[Collected data]
* * * * * * * * *
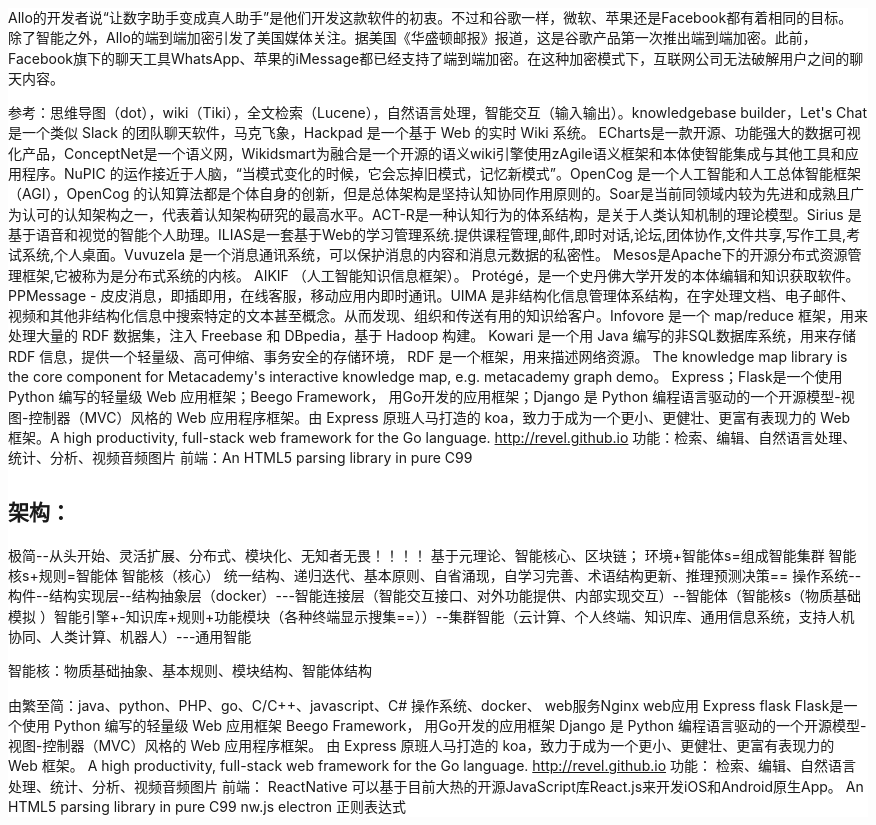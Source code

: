 Allo的开发者说“让数字助手变成真人助手”是他们开发这款软件的初衷。不过和谷歌一样，微软、苹果还是Facebook都有着相同的目标。
除了智能之外，Allo的端到端加密引发了美国媒体关注。据美国《华盛顿邮报》报道，这是谷歌产品第一次推出端到端加密。此前，Facebook旗下的聊天工具WhatsApp、苹果的iMessage都已经支持了端到端加密。在这种加密模式下，互联网公司无法破解用户之间的聊天内容。


参考：思维导图（dot），wiki（Tiki），全文检索（Lucene），自然语言处理，智能交互（输入输出）。knowledgebase builder，Let's Chat 是一个类似 Slack 的团队聊天软件，马克飞象，Hackpad 是一个基于 Web 的实时 Wiki 系统。 ECharts是一款开源、功能强大的数据可视化产品，ConceptNet是一个语义网，Wikidsmart为融合是一个开源的语义wiki引擎使用zAgile语义框架和本体使智能集成与其他工具和应用程序。NuPIC 的运作接近于人脑，“当模式变化的时候，它会忘掉旧模式，记忆新模式”。OpenCog 是一个人工智能和人工总体智能框架（AGI），OpenCog 的认知算法都是个体自身的创新，但是总体架构是坚持认知协同作用原则的。Soar是当前同领域内较为先进和成熟且广为认可的认知架构之一，代表着认知架构研究的最高水平。ACT-R是一种认知行为的体系结构，是关于人类认知机制的理论模型。Sirius 是基于语音和视觉的智能个人助理。ILIAS是一套基于Web的学习管理系统.提供课程管理,邮件,即时对话,论坛,团体协作,文件共享,写作工具,考试系统,个人桌面。Vuvuzela 是一个消息通讯系统，可以保护消息的内容和消息元数据的私密性。 Mesos是Apache下的开源分布式资源管理框架,它被称为是分布式系统的内核。 AIKIF （人工智能知识信息框架）。 Protégé，是一个史丹佛大学开发的本体编辑和知识获取软件。PPMessage - 皮皮消息，即插即用，在线客服，移动应用内即时通讯。UIMA 是非结构化信息管理体系结构，在字处理文档、电子邮件、视频和其他非结构化信息中搜索特定的文本甚至概念。从而发现、组织和传送有用的知识给客户。Infovore 是一个 map/reduce 框架，用来处理大量的 RDF 数据集，注入 Freebase 和 DBpedia，基于 Hadoop 构建。 Kowari 是一个用 Java 编写的非SQL数据库系统，用来存储 RDF 信息，提供一个轻量级、高可伸缩、事务安全的存储环境， RDF 是一个框架，用来描述网络资源。 The knowledge map library is the core component for Metacademy's interactive knowledge map, e.g. metacademy graph demo。
Express；Flask是一个使用 Python 编写的轻量级 Web 应用框架；Beego Framework， 用Go开发的应用框架；Django 是 Python 编程语言驱动的一个开源模型-视图-控制器（MVC）风格的 Web 应用程序框架。由 Express 原班人马打造的 koa，致力于成为一个更小、更健壮、更富有表现力的 Web 框架。A high productivity, full-stack web framework for the Go language. http://revel.github.io
功能：检索、编辑、自然语言处理、统计、分析、视频音频图片
前端：An HTML5 parsing library in pure C99

## 架构：

极简--从头开始、灵活扩展、分布式、模块化、无知者无畏！！！！
基于元理论、智能核心、区块链；
环境+智能体s=组成智能集群
智能核s+规则=智能体
智能核（核心）
统一结构、递归迭代、基本原则、自省涌现，自学习完善、术语结构更新、推理预测决策==
操作系统--构件--结构实现层--结构抽象层（docker）---智能连接层（智能交互接口、对外功能提供、内部实现交互）--智能体（智能核s（物质基础模拟 ）智能引擎+-知识库+规则+功能模块（各种终端显示搜集==））--集群智能（云计算、个人终端、知识库、通用信息系统，支持人机协同、人类计算、机器人）---通用智能

智能核：物质基础抽象、基本规则、模块结构、智能体结构

由繁至简：java、python、PHP、go、C/C++、javascript、C#
操作系统、docker、
web服务Nginx
web应用
Express flask
Flask是一个使用 Python 编写的轻量级 Web 应用框架
Beego Framework， 用Go开发的应用框架
Django 是 Python 编程语言驱动的一个开源模型-视图-控制器（MVC）风格的 Web 应用程序框架。
由 Express 原班人马打造的 koa，致力于成为一个更小、更健壮、更富有表现力的 Web 框架。
A high productivity, full-stack web framework for the Go language. http://revel.github.io
功能：
     检索、编辑、自然语言处理、统计、分析、视频音频图片
前端：
     ReactNative 可以基于目前大热的开源JavaScript库React.js来开发iOS和Android原生App。
     An HTML5 parsing library in pure C99
     nw.js  electron
正则表达式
* * * * * * * * *
Where the word "Express" shows up in a line of the entries above, copy that line.

_Response below_
Express；Flask是一个使用 Python 编写的轻量级 Web 应用框架；Beego Framework， 用Go开发的应用框架；Django 是 Python 编程语言驱动的一个开源模型-视图-控制器（MVC）风格的 Web 应用程序框架。由 Express 原班人马打造的 koa，致力于成为一个更小、更健壮、更富有表现力的 Web 框架。A high productivity, full-stack web framework for the Go language. http://revel.github.io
Express flask
由 Express 原班人马打造的 koa，致力于成为一个更小、更健壮、更富有表现力的 Web 框架。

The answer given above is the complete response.